======== Input material ========

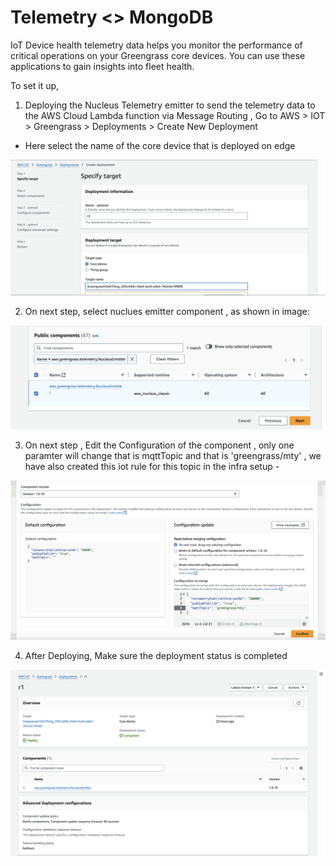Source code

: # Telemetry <> MongoDB

IoT Device health telemetry data helps you monitor the performance of critical operations on your Greengrass core devices. You can use these applications to gain insights into fleet health.

To set it up,

1. Deploying the Nucleus Telemetry emitter to send the telemetry data to the AWS Cloud Lambda function via Message Routing , Go to AWS > IOT > Greengrass > Deployments > Create New Deployment

- Here select the name of the core device that is deployed on edge

![Telemetry](../images/telemetry-1.png)

2. On next step, select nuclues emitter component , as shown in image: 

![Telemetry](../images/telemetry-2.png)

3. On next step , Edit the Configuration of the component , only one paramter will change that is mqttTopic and that is 'greengrass/mty' , we have also created this iot rule for this topic in the infra setup - 

![Telemetry](../images/telemetry-3.png)

4. After Deploying, Make sure the deployment status is completed

![Telemetry](../images/telemetry-emitter.png)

========

--- Requirement ---
What must be transcribed is the run of lines from the one containing "2. On next step, select" to the last line of the data above, inclusive, and only that.

--- Solution to the problem ---
2. On next step, select nuclues emitter component , as shown in image: 

![Telemetry](../images/telemetry-2.png)

3. On next step , Edit the Configuration of the component , only one paramter will change that is mqttTopic and that is 'greengrass/mty' , we have also created this iot rule for this topic in the infra setup - 

![Telemetry](../images/telemetry-3.png)

4. After Deploying, Make sure the deployment status is completed

![Telemetry](../images/telemetry-emitter.png)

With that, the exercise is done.